__WHAT YOU NEED TO DO__.
Pull every line from the records that has the word "page" in it.

__Dataset excerpts__.
****
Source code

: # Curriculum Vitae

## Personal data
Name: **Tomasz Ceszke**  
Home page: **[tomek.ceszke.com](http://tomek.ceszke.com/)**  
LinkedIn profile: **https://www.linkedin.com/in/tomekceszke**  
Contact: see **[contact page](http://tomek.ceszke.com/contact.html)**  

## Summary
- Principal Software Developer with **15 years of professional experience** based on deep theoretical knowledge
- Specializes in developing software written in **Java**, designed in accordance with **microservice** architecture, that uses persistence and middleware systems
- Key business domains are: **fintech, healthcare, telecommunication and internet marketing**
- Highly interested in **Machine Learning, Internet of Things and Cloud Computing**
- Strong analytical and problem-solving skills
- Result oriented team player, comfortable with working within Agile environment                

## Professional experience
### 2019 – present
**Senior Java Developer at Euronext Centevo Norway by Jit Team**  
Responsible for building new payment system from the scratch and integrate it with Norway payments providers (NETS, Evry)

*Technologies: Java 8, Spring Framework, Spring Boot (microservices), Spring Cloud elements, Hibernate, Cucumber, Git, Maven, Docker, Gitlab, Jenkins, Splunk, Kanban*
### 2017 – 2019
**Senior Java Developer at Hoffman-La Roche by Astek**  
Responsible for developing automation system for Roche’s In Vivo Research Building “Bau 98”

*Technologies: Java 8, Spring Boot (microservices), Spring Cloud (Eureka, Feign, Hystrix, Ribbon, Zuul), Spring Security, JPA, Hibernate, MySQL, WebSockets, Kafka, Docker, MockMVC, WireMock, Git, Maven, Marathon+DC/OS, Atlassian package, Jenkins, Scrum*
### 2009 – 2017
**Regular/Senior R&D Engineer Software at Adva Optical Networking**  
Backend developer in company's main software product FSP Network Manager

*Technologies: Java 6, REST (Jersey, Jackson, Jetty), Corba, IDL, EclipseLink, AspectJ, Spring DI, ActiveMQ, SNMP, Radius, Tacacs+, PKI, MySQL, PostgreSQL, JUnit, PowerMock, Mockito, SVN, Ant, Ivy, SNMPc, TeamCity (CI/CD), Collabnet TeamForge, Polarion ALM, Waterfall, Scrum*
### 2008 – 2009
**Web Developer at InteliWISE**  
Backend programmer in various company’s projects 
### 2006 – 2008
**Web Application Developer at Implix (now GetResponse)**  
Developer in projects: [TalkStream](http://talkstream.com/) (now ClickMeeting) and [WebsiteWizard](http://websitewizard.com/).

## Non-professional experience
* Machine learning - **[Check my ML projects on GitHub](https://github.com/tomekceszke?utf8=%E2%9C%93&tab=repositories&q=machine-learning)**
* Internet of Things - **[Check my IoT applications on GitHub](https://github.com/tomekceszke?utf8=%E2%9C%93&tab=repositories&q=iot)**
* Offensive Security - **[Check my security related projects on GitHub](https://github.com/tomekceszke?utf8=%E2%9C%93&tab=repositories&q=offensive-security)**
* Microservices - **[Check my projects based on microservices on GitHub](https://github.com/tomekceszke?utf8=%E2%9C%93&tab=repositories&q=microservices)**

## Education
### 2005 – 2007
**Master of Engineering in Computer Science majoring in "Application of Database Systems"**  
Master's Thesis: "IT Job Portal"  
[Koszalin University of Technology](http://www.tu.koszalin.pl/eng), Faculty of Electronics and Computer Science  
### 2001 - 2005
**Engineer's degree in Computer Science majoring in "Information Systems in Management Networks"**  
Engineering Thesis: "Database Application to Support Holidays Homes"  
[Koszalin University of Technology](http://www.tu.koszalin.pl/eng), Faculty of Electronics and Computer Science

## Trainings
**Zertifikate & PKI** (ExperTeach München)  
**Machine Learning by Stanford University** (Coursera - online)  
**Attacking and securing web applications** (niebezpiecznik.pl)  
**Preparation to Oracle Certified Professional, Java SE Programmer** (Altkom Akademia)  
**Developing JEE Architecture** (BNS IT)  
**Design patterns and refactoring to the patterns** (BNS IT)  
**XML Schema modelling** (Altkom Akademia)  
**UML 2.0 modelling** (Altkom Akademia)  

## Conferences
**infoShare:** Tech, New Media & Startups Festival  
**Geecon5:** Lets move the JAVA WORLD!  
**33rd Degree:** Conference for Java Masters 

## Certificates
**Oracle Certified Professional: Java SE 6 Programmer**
****
__ANSWER FOR THIS EXERCISE__.
Home page: **[tomek.ceszke.com](http://tomek.ceszke.com/)**  
Contact: see **[contact page](http://tomek.ceszke.com/contact.html)**  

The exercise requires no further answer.